WHAT YOU ARE ASKED TO DO >>
Below are records. Count every line containing the word "gitignore" and give the number alone.

DATA >>
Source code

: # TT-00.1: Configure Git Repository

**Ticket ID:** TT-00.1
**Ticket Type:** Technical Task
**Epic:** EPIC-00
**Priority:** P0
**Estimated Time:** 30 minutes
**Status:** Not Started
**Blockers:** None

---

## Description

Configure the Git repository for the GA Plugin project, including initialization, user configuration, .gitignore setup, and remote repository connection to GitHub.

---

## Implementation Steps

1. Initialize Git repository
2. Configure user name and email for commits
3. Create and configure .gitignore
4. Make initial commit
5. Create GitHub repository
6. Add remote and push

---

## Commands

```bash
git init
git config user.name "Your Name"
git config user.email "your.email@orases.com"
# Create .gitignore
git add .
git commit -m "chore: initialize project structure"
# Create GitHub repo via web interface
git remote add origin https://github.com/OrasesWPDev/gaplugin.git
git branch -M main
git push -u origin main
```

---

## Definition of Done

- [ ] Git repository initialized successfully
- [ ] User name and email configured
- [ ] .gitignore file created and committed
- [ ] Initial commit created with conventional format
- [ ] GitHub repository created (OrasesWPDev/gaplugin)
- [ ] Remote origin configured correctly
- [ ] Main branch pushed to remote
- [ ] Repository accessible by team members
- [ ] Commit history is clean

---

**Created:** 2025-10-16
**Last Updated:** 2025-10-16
* * *
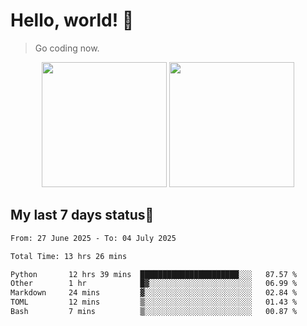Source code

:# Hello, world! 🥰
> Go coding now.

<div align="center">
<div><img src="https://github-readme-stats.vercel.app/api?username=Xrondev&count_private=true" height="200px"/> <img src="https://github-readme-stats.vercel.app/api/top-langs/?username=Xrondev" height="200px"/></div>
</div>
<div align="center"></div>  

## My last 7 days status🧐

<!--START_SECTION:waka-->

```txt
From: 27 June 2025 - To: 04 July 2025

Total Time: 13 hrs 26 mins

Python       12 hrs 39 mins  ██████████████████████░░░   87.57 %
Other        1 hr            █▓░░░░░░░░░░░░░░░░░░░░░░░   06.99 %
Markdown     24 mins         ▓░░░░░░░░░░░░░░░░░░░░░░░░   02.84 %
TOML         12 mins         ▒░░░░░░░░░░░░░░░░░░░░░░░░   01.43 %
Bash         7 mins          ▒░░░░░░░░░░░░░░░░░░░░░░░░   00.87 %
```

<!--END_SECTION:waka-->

RESPONSE >>
4